Pendant longtemps, je n’ai pas écrit. Je me disais :
– À quoi bon ? Personne ne te lira, de toute façon !
Et puis, je me sentais si seule face au silence de mon cahier… Je l’ouvrais sans y trouver aucune réponse. Il n’avait rien à me dire. Sa page blanche me renvoyait en miroir mon ineffable solitude. Personne ne me comprenait. Quel défi que d’écrire, alors que j’étais effacée pour tout le monde ! Qu’est-ce qui me prouvait que j’existais, hormis le contact de ma main avec le papier ? Je ne voulais plus faire l’effort d’être comprise. Et, puisque je ne comprenais pas ce que je vivais, je songeais :
– Je dois vivre pour mieux comprendre ! Acquérir de l’expérience… Et, comme je n’ai pas les mots pour définir ce qui m’arrive, je dois me confronter aux événements en eux-mêmes. Poser non les mots sur les événements, mais les événements sur les mots !
Ai-je vécu pleinement cette vie ? En ai-je tiré profit ? Non ! J’ai supporté le tumulte de son cours. J’ai reçu les événements de plein fouet – vagues déchaînées qui frappaient violemment mon bateau. J’ai manqué de chavirer. Mon amant m’a trompée ; mon amie m’a trahie.

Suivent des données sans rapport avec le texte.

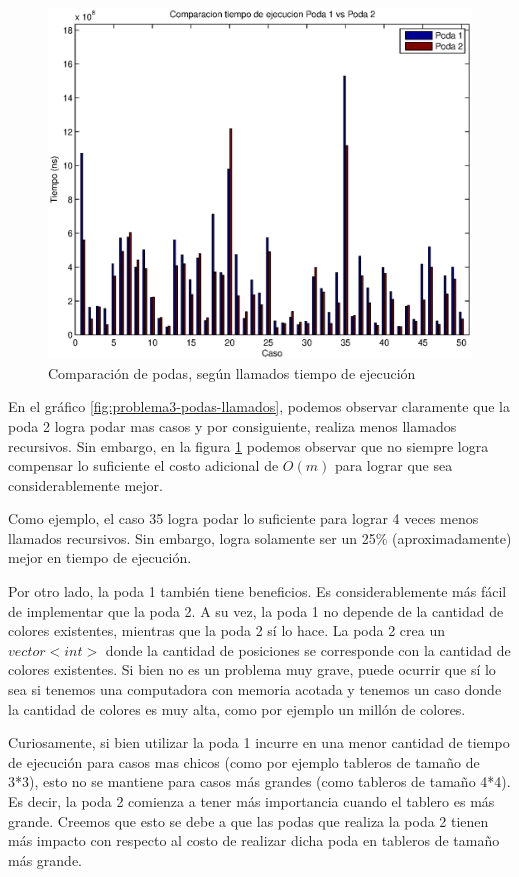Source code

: \begin{center}
  \begin{figure}[H]
\includegraphics[width=\linewidth]{problema3/graficos/comparacion_podas1y2_tiempo.eps}
    \caption{Comparación de podas, según llamados tiempo de ejecución}
    \label{fig:problema3-podas-tiempo}
  \end{figure}
\end{center}


En el gráfico \ref{fig:problema3-podas-llamados}, podemos observar claramente que la poda 2 logra podar mas casos y por consiguiente, realiza menos llamados recursivos. Sin embargo, en la figura \ref{fig:problema3-podas-tiempo} podemos observar que no siempre logra compensar lo suficiente el costo adicional de $O(m)$ para lograr que sea considerablemente mejor.

Como ejemplo, el caso 35 logra podar lo suficiente para lograr 4 veces menos llamados recursivos. Sin embargo, logra solamente ser un 25\% (aproximadamente) mejor en tiempo de ejecución.

Por otro lado, la poda 1 también tiene beneficios. Es considerablemente más fácil de implementar que la poda 2. A su vez, la poda 1 no depende de la cantidad de colores existentes, mientras que la poda 2 sí lo hace. La poda 2 crea un $vector<int>$ donde la cantidad de posiciones se corresponde con la cantidad de colores existentes. Si bien no es un problema muy grave, puede ocurrir que sí lo sea si tenemos una computadora con memoria acotada y tenemos un caso donde la cantidad de colores es muy alta, como por ejemplo un millón de colores.

Curiosamente, si bien utilizar la poda 1 incurre en una menor cantidad de tiempo de ejecución para casos mas chicos (como por ejemplo tableros de tamaño de 3*3), esto no se mantiene para casos más grandes (como tableros de tamaño 4*4). Es decir, la poda 2 comienza a tener más importancia cuando el tablero es más grande. Creemos que esto se debe a que las podas que realiza la poda 2 tienen más impacto con respecto al costo de realizar dicha poda en tableros de tamaño más grande.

Faute de faire confiance à la page, je faisais confiance aux gens. Je m’en remettais complètement à eux dans ma navigation à vue et c’était une véritable catastrophe. J’aurais dû me laisser guider dans mon existence par le frêle esquif de ma plume. J’aurais dû cesser de m’aveugler, en me fiant davantage à moi-même qu’aux autres.
Mais, pour cela, il fallait que j’accomplisse ma traversée. Il me fallait me livrer à l’étendue de la page ! Qu’importe ce que j’y confiais ! C’était le seul endroit où je me sentais en sécurité. Je devais placer mes propres repères, m’envoyer des signes !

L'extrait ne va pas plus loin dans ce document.